東日本大震災では、日本全体で570.1万人もの労働者がなんらかの仕事への影響を受け、このうち225.7万人が離職もしくは休職によって、震災後に働く機会を失い、2012年10月時点でも21.4万人は無業状態でした。今回の研究では、災害によって離職・休職した人のなかでも、避難を継続していたり、避難後に転居した場合ほど、無業を継続していたり、さらには就業を断念する統計的に有意な傾向が観察され、岩沼市で実装された防災集団移転促進事業のすみやかな実現によるコミュニティの維持が、被災者の雇用や生活の維持にとってきわめて重要であることが明らかになりました。

Point3
多重防御における海岸林の役割と整備方針を、津波被災の実態調査、および歴史的に形成されてきた文化的景観という視点から提案を行い、あわせて、革新的沿岸域調査の方法論を提示しました。

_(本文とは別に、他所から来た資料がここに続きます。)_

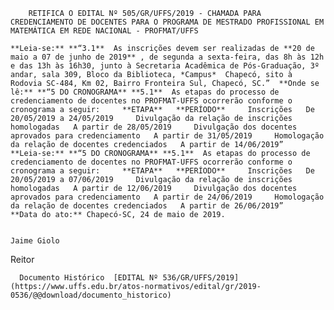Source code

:         RETIFICA O EDITAL Nº 505/GR/UFFS/2019 - CHAMADA PARA CREDENCIAMENTO DE DOCENTES PARA O PROGRAMA DE MESTRADO PROFISSIONAL EM MATEMÁTICA EM REDE NACIONAL - PROFMAT/UFFS  

    **Leia-se:** **“3.1**  As inscrições devem ser realizadas de **20 de maio a 07 de junho de 2019** , de segunda a sexta-feira, das 8h às 12h e das 13h às 16h30, junto à Secretaria Acadêmica de Pós-Graduação, 3º andar, sala 309, Bloco da Biblioteca, *Campus*  Chapecó, sito à Rodovia SC-484, Km 02, Bairro Fronteira Sul, Chapecó, SC.”  **Onde se lê:** **“5 DO CRONOGRAMA** **5.1**  As etapas do processo de credenciamento de docentes no PROFMAT-UFFS ocorrerão conforme o cronograma a seguir:     **ETAPA**   **PERÍODO**     Inscrições   De 20/05/2019 a 24/05/2019     Divulgação da relação de inscrições homologadas   A partir de 28/05/2019     Divulgação dos docentes aprovados para credenciamento   A partir de 31/05/2019     Homologação da relação de docentes credenciados   A partir de 14/06/2019”       **Leia-se:** **“5 DO CRONOGRAMA** **5.1**  As etapas do processo de credenciamento de docentes no PROFMAT-UFFS ocorrerão conforme o cronograma a seguir:     **ETAPA**   **PERÍODO**     Inscrições   De 20/05/2019 a 07/06/2019     Divulgação da relação de inscrições homologadas   A partir de 12/06/2019     Divulgação dos docentes aprovados para credenciamento   A partir de 24/06/2019     Homologação da relação de docentes credenciados   A partir de 26/06/2019”            **Data do ato:** Chapecó-SC, 24 de maio de 2019.   
 

    Jaime Giolo   
 Reitor 

      Documento Histórico  [EDITAL Nº 536/GR/UFFS/2019](https://www.uffs.edu.br/atos-normativos/edital/gr/2019-0536/@@download/documento_historico)     
      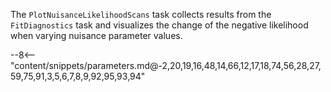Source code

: The `PlotNuisanceLikelihoodScans` task collects results from the `FitDiagnostics` task and visualizes the change of the negative likelihood when varying nuisance parameter values.

<div class="dhi_parameter_table">

--8<-- "content/snippets/parameters.md@-2,20,19,16,48,14,66,12,17,18,74,56,28,27,59,75,91,3,5,6,7,8,9,92,95,93,94"

</div>
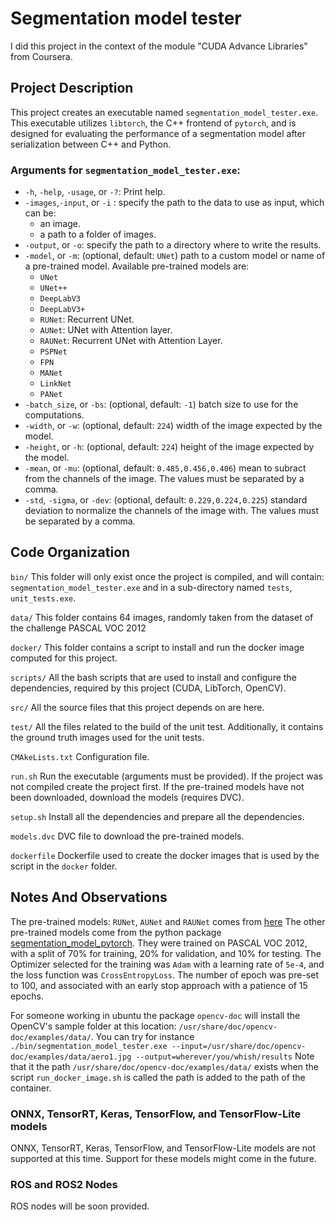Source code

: # Segmentation model tester
I did this project in the context of the module "CUDA Advance Libraries" from Coursera.

## Project Description

This project creates an executable named `segmentation_model_tester.exe`. This executable utilizes `libtorch`, the C++ frontend of `pytorch`, and is designed for evaluating the performance of a segmentation model after serialization between C++ and Python.

### Arguments for `segmentation_model_tester.exe`:
- `-h`, `-help`, `-usage`, or `-?`: Print help.
- `-images`,`-input`, or `-i` : specify the path to the data to use as input, which can be:
  - an image.
  - a path to a folder of images.
- `-output`, or `-o`: specify the path to a directory where to write the results.
- `-model`, or `-m`: (optional, default: `UNet`) path to a custom model or name of a pre-trained model. Available pre-trained models are: <br />
  - `UNet`
  - `UNet++`
  - `DeepLabV3`
  - `DeepLabV3+`
  - `RUNet`: Recurrent UNet.
  - `AUNet`: UNet with Attention layer.
  - `RAUNet`: Recurrent UNet with Attention Layer.
  - `PSPNet`
  - `FPN`
  - `MANet`
  - `LinkNet`
  - `PANet`
- `-batch_size`, or `-bs`: (optional, default: `-1`) batch size to use for the computations.
- `-width`, or `-w`: (optional, default: `224`) width of the image expected by the model.
- `-height`, or `-h`: (optional, default: `224`) height of the image expected by the model.
- `-mean`, or `-mu`: (optional, default: `0.485,0.456,0.406`) mean to subract from the channels of the image. The values must be separated by a comma.
- `-std`, `-sigma`, or `-dev`: (optional, default: `0.229,0.224,0.225`) standard deviation to normalize the channels of the image with. The values must be separated by a comma.

## Code Organization

`bin/`
This folder will only exist once the project is compiled, and will contain: `segmentation_model_tester.exe` and in a sub-directory named `tests`, `unit_tests.exe`.

`data/`
This folder contains 64 images, randomly taken from the dataset of the challenge PASCAL VOC 2012

`docker/`
This folder contains a script to install and run the docker image computed for this project.

`scripts/`
All the bash scripts that are used to install and configure the dependencies, required by this project (CUDA, LibTorch, OpenCV).

`src/`
All the source files that this project depends on are here.

`test/`
All the files related to the build of the unit test. Additionally, it contains the ground truth images used for the unit tests.

`CMAkeLists.txt`
Configuration file.

`run.sh`
Run the executable (arguments must be provided). If the project was not compiled create the project first. If the pre-trained models have not been downloaded, download the models (requires DVC).

`setup.sh`
Install all the dependencies and prepare all the dependencies.

`models.dvc`
DVC file to download the pre-trained models.

`dockerfile`
Dockerfile used to create the docker images that is used by the script in the `docker` folder.

## Notes And Observations

The pre-trained models: `RUNet`, `AUNet` and `RAUNet` comes from [here](https://github.com/LeeJunHyun/Image_Segmentation) The other pre-trained models come from the python package [segmentation_model_pytorch](https://pypi.org/project/segmentation-models-pytorch/). They were trained on PASCAL VOC 2012, with a split of 70% for training, 20% for validation, and 10% for testing. The Optimizer selected for the training was `Adam` with a learning rate of `5e-4`, and the loss function was `CrossEntropyLoss`. The number of epoch was pre-set to 100, and associated with an early stop approach with a patience of 15 epochs.

For someone working in ubuntu the package `opencv-doc` will install the OpenCV's sample folder at this location: `/usr/share/doc/opencv-doc/examples/data/`.
You can try for instance `./bin/segmentation_model_tester.exe --input=/usr/share/doc/opencv-doc/examples/data/aero1.jpg --output=wherever/you/whish/results` 
Note that it the path `/usr/share/doc/opencv-doc/examples/data/` exists when the script `run_docker_image.sh` is called the path is added to the path of the container.

### ONNX, TensorRT, Keras, TensorFlow, and TensorFlow-Lite models
ONNX, TensorRT, Keras, TensorFlow, and TensorFlow-Lite models are not supported at this time.
Support for these models might come in the future.

### ROS and ROS2 Nodes
ROS nodes will be soon provided.


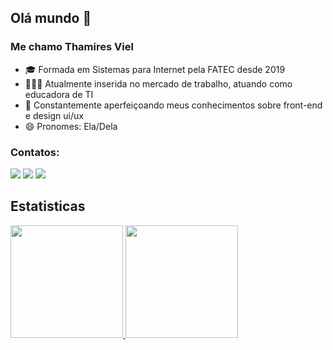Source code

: ## Olá mundo 👋
### Me chamo Thamires Viel
- 🎓 Formada em Sistemas para Internet pela FATEC desde 2019
- 👩🏼‍🏫 Atualmente inserida no mercado de trabalho, atuando como educadora de TI
- 🌱 Constantemente aperfeiçoando meus conhecimentos sobre front-end e design ui/ux
- 😄 Pronomes: Ela/Dela

### Contatos:

<div>
<a href="https://instagram.com/thamiresviel" target="_blank"><img src="https://img.shields.io/badge/-Instagram-%23E4405F?style=for-the-badge&logo=instagram&logoColor=white" target="_blank"></a>
<a href = "mailto:vielthamires@gmail.com"><img src="https://img.shields.io/badge/Gmail-D14836?style=for-the-badge&logo=gmail&logoColor=white" target="_blank"></a>
<a href="[https://www.linkedin.com/in/seu-usuário-linkedln-aqui](https://www.linkedin.com/in/thamiresviel/)" target="_blank"><img src="https://img.shields.io/badge/-LinkedIn-%230077B5?style=for-the-badge&logo=linkedin&logoColor=white" target="_blank"></a>   
</div>

## Estatisticas

<div>
<a href="https://github.com/thamiresviel">
<img height="180em" src="https://github-readme-stats.vercel.app/api/top-langs/?username=thamiresviel&layout=compact&langs_count=7&theme=radical"/>
<img height="180em" src="https://github-readme-stats.vercel.app/api?username=thamiresviel&show_icons=true&theme=radical&include_all_commits=true&count_private=true"/>
</div>

<!--
**thamiresviel/thamiresviel** is a ✨ _special_ ✨ repository because its `README.md` (this file) appears on your GitHub profile.

Here are some ideas to get you started:

- 🔭 I’m currently working on ...
- 🌱 I’m currently learning ...
- 👯 I’m looking to collaborate on ...
- 🤔 I’m looking for help with ...
- 💬 Ask me about ...
- 📫 How to reach me: ...
- 😄 Pronouns: ...
- ⚡ Fun fact: ...
-->
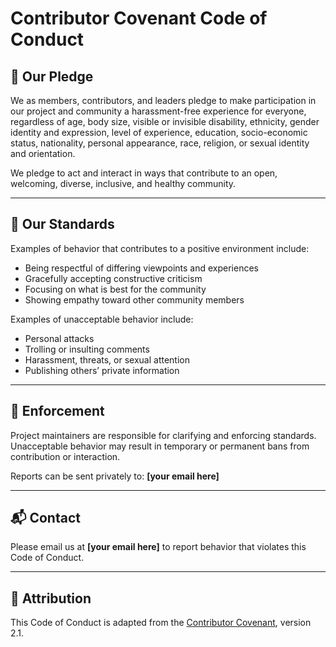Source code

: # Contributor Covenant Code of Conduct

## 📌 Our Pledge

We as members, contributors, and leaders pledge to make participation in our project and community a harassment-free experience for everyone, regardless of age, body size, visible or invisible disability, ethnicity, gender identity and expression, level of experience, education, socio-economic status, nationality, personal appearance, race, religion, or sexual identity and orientation.

We pledge to act and interact in ways that contribute to an open, welcoming, diverse, inclusive, and healthy community.

---

## 🤝 Our Standards

Examples of behavior that contributes to a positive environment include:

- Being respectful of differing viewpoints and experiences
- Gracefully accepting constructive criticism
- Focusing on what is best for the community
- Showing empathy toward other community members

Examples of unacceptable behavior include:

- Personal attacks
- Trolling or insulting comments
- Harassment, threats, or sexual attention
- Publishing others’ private information

---

## 🚨 Enforcement

Project maintainers are responsible for clarifying and enforcing standards. Unacceptable behavior may result in temporary or permanent bans from contribution or interaction.

Reports can be sent privately to: **[your email here]**

---

## 📬 Contact

Please email us at **[your email here]** to report behavior that violates this Code of Conduct.

---

## 🙌 Attribution

This Code of Conduct is adapted from the [Contributor Covenant](https://www.contributor-covenant.org), version 2.1.

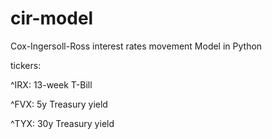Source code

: # cir-model
Cox-Ingersoll-Ross interest rates movement Model in Python

tickers:

^IRX: 13-week T-Bill

^FVX: 5y Treasury yield

^TYX: 30y Treasury yield
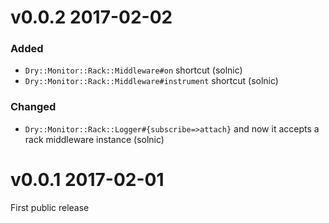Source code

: # v0.0.2 2017-02-02

### Added

* `Dry::Monitor::Rack::Middleware#on` shortcut (solnic)
* `Dry::Monitor::Rack::Middleware#instrument` shortcut (solnic)

### Changed

* `Dry::Monitor::Rack::Logger#{subscribe=>attach}` and now it accepts a rack middleware instance (solnic)

# v0.0.1 2017-02-01

First public release
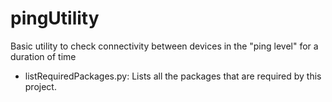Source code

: # pingUtility
Basic utility to check connectivity between devices in the "ping level" for a duration of time

- listRequiredPackages.py: Lists all the packages that are required by this project.

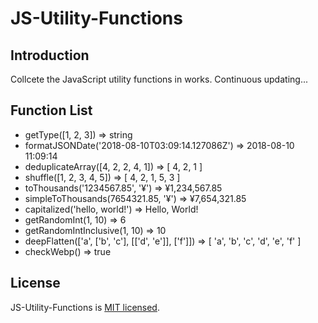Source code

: # JS-Utility-Functions

## Introduction

Collcete the JavaScript utility functions in works. Continuous updating...

## Function List

- getType([1, 2, 3]) => string
- formatJSONDate('2018-08-10T03:09:14.127086Z') => 2018-08-10 11:09:14
- deduplicateArray([4, 2, 2, 4, 1]) => [ 4, 2, 1 ]
- shuffle([1, 2, 3, 4, 5]) => [ 4, 2, 1, 5, 3 ]
- toThousands('1234567.85', '¥') => ¥1,234,567.85
- simpleToThousands(7654321.85, '¥') => ¥7,654,321.85
- capitalized('hello, world!') => Hello, World!
- getRandomInt(1, 10) => 6
- getRandomIntInclusive(1, 10) => 10
- deepFlatten(['a', ['b', 'c'], [['d', 'e']], ['f']]) => [ 'a', 'b', 'c', 'd', 'e', 'f' ]
- checkWebp() => true

## License

JS-Utility-Functions is [MIT licensed](https://opensource.org/licenses/MIT).
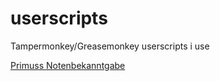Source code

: # userscripts
Tampermonkey/Greasemonkey userscripts i use

[Primuss Notenbekanntgabe](/notenbekanntgabe.user.js)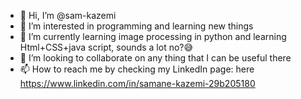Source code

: - 👋 Hi, I’m @sam-kazemi
- 👀 I’m interested in programming and learning new things
- 🌱 I’m currently learning image processing in python and learning Html+CSS+java script, sounds a lot no?😅
- 💞️ I’m looking to collaborate on any thing that I can be useful there
- 📫 How to reach me by checking my LinkedIn page: here https://www.linkedin.com/in/samane-kazemi-29b205180

<!---
sam-kazemi/sam-kazemi is a ✨ special ✨ repository because its `README.md` (this file) appears on your GitHub profile.
You can click the Preview link to take a look at your changes.
--->
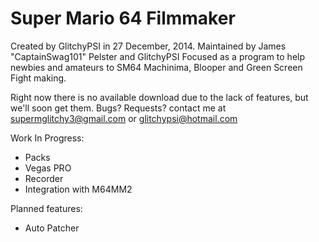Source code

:# Super Mario 64 Filmmaker
Created by GlitchyPSI in 27 December, 2014. Maintained by James "CaptainSwag101" Pelster and GlitchyPSI
Focused as a program to help newbies and amateurs to SM64 Machinima, Blooper and Green Screen Fight making.

Right now there is no available download due to the lack of features, but we'll soon get them.
Bugs? Requests? contact me at supermglitchy3@gmail.com or glitchypsi@hotmail.com

Work In Progress:
- Packs
- Vegas PRO
- Recorder
- Integration with M64MM2

Planned features:
- Auto Patcher
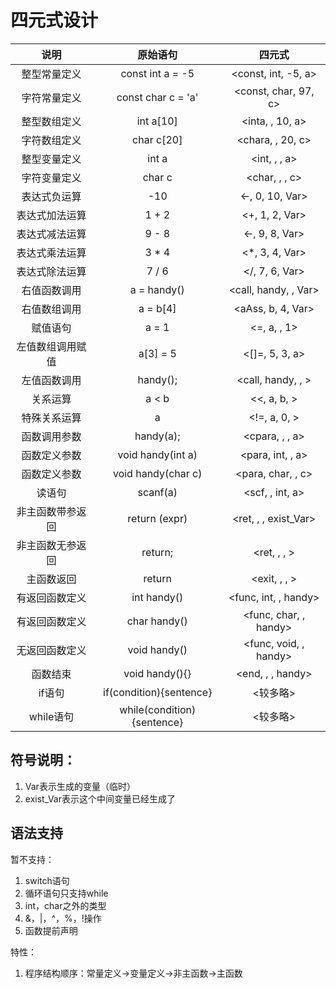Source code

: # 四元式设计

说明|原始语句|四元式
:-:|:-:|:-:
整型常量定义|const int a = -5|&lt;const, int, -5, a&gt;
字符常量定义|const char c = 'a'|&lt;const, char, 97, c&gt;
整型数组定义|int a[10]|&lt;inta, , 10, a&gt;
字符数组定义|char c[20]|&lt;chara, , 20, c&gt;
整型变量定义|int a|&lt;int, , , a&gt;
字符变量定义|char c|&lt;char, , , c&gt;
表达式负运算|-10|&lt;-, 0, 10, Var&gt;
表达式加法运算|1 + 2|&lt;+, 1, 2, Var&gt;
表达式减法运算|9 - 8|&lt;-, 9, 8, Var&gt;
表达式乘法运算|3 * 4|&lt;*, 3, 4, Var&gt;
表达式除法运算|7 / 6|&lt;/, 7, 6, Var&gt;
右值函数调用|a = handy()|&lt;call, handy, , Var&gt;
右值数组调用|a = b[4]|&lt;aAss, b, 4, Var&gt;
赋值语句|a = 1|&lt;=, a, , 1&gt;
左值数组调用赋值|a[3] = 5|&lt;[]=, 5, 3, a&gt;
左值函数调用|handy();|&lt;call, handy, , &gt;
关系运算|a < b|&lt;<, a, b, &gt;
特殊关系运算|a|&lt;!=, a, 0, &gt;
函数调用参数|handy(a);|&lt;cpara, , , a&gt;
函数定义参数|void handy(int a)|&lt;para, int, , a&gt;
函数定义参数|void handy(char c)|&lt;para, char, , c&gt;
读语句|scanf(a)|&lt;scf, , int, a&gt;
非主函数带参返回|return (expr)|&lt;ret, , , exist_Var&gt;
非主函数无参返回|return;|&lt;ret, , , &gt;
主函数返回|return|&lt;exit, , , &gt;
有返回函数定义|int handy()|&lt;func, int, , handy&gt;
有返回函数定义|char handy()|&lt;func, char, , handy&gt;
无返回函数定义|void handy()|&lt;func, void, , handy&gt;
函数结束|void handy(){}|&lt;end, , , handy&gt;
if语句|if(condition){sentence}|&lt;较多略&gt;
while语句|while(condition){sentence}|&lt;较多略&gt;

## 符号说明：

1. Var表示生成的变量（临时）
2. exist_Var表示这个中间变量已经生成了

## 语法支持

暂不支持：

1. switch语句
2. 循环语句只支持while
3. int，char之外的类型
4. &，|，^，%，!操作
5. 函数提前声明

特性：

1. 程序结构顺序：常量定义$\rightarrow$变量定义$\rightarrow$非主函数$\rightarrow$主函数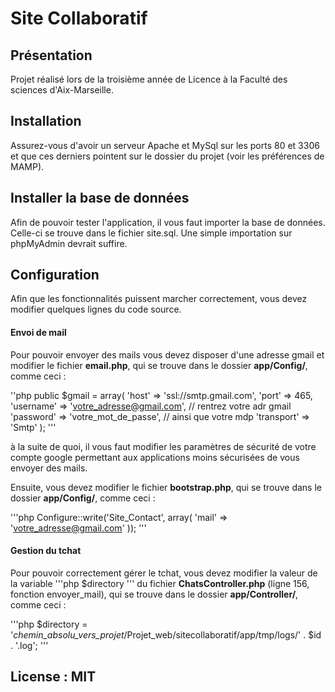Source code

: # Site Collaboratif

## Présentation

Projet réalisé lors de la troisième année de Licence à la Faculté des sciences d'Aix-Marseille.

## Installation

Assurez-vous d'avoir un serveur Apache et MySql sur les ports 80 et 3306 et que ces derniers pointent sur le dossier du projet (voir les préférences de MAMP).

## Installer la base de données

Afin de pouvoir tester l'application, il vous faut importer la base de données.
Celle-ci se trouve dans le fichier site.sql. Une simple importation sur phpMyAdmin devrait suffire.

## Configuration

Afin que les fonctionnalités puissent marcher correctement, vous devez modifier quelques lignes du code source.

#### Envoi de mail

Pour pouvoir envoyer des mails vous devez disposer d'une adresse gmail et modifier le fichier __email.php__, qui se trouve dans le dossier __app/Config/__, comme ceci :

''php
public $gmail = array(
    'host' => 'ssl://smtp.gmail.com',
    'port' => 465,
    'username' => 'votre_adresse@gmail.com', // rentrez votre adr gmail
    'password' => 'votre_mot_de_passe', // ainsi que votre mdp
    'transport' => 'Smtp'
);
'''

à la suite de quoi, il vous faut modifier les paramètres de sécurité de votre compte google permettant aux applications moins sécurisées de vous envoyer des mails.

Ensuite, vous devez modifier le fichier __bootstrap.php__, qui se trouve dans le dossier __app/Config/__, comme ceci :

'''php
Configure::write('Site_Contact', array(
	'mail' => 'votre_adresse@gmail.com'
));
'''

#### Gestion du tchat

Pour pouvoir correctement gérer le tchat, vous devez modifier la valeur de la variable '''php $directory ''' du fichier __ChatsController.php__ (ligne 156, fonction envoyer_mail), qui se trouve dans le dossier __app/Controller/__, comme ceci :

'''php
$directory = '_chemin_absolu_vers_projet_/Projet_web/sitecollaboratif/app/tmp/logs/' . $id . '.log';
'''

## License : MIT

沿岸地帯には、微地形に応じた多様なエコシステムが存在し、これが減災、生物多様性に大きな貢献をしています。特に海岸林は、強靭な国土づくりに向けて災害リスクから人命・財産を守り、社会生活、産業を持続的に維持していくための防災・減災対策の基盤となる社会的共通資本であり、津波の被災を受けた場合にも減衰効果を発揮し回復力(レジリエンス)の高い森林とするため、国及び県は、海岸地域の生態系(エコシステム)の特質を踏まえ、現行の均一整備の考え方から、多様性を踏まえた整備・保全へと方針の転換を行う必要があります。
 また、海岸林の整備にあたっては、当該地域の復興計画との整合を図ると共に、広域的視点に基づき、国・県・市町村・民間の土地所有の枠を超えて一体的に海岸部の整備の基本方針を策定する必要があります。これに伴い、海岸林の管理・運営・マネジメントに対して、被災者が主体的に関わる仕組みを創設し、新たな展開として、地方自治体において「持続可能な発展のための教育」プログラムの開発を行うことが望ましいと考えられます。
 沿岸域の革新的な調査方法としては、応用植物社会学に基づく植生調査に、人間の手により歴史的に形成されてきた文化的資産という視点を導入し、旧集落のコミュニティとしての特性を明らかにしました。そのうえで、画像解像度数㎝程度という超高解像度画像を可能とするUAV(無人ヘリコプター)技術・G空間情報処理技術と生態学を連動させることにより、沿岸域には多様な微地形に対応するエコシステムが存在していることを明らかにしました。

Point4
沿岸域の環境モニタリングと復興のデジタルアーカイヴを作成しました。

G 空間情報技術、生態学調査の協働により、沿岸地域の環境モニタリングを継続的に行う革新的技術開発を行いました。モバイルマッピングシステムによる360 度画像や小型 UAV による空撮データによる復興アーカイヴを作成し、被災地域の住民や自治体にデータ提供しました。これらは地元NPOや自治体の情報発信や被災地の状況を伝える新聞やテレビ番組などにも利用されました。
 デジタルアーカイヴは、当該地域の風景を形づくってきた居久根や、昔から続けられてきた子ども御神輿など被災住民にとって過去の記憶を思い出すことでコミュニティ意識を確認し、今後の復興につなげられるだけでなく、未来の世代に対してコミュニティの歴史を知り、意識を継承する機会を与えることになります。

残された課題

本研究で欠けていたものが、エネルギー問題でした。自然エネルギーの導入、スマートグリッドの導入など、多くの提案が行われましたが、コストパフォーマンスの視点から、メガソーラー以外は実現しませんでした。弱小で人口減少が続く地域におけるエネルギー戦略は、今後の大きな課題と言えます。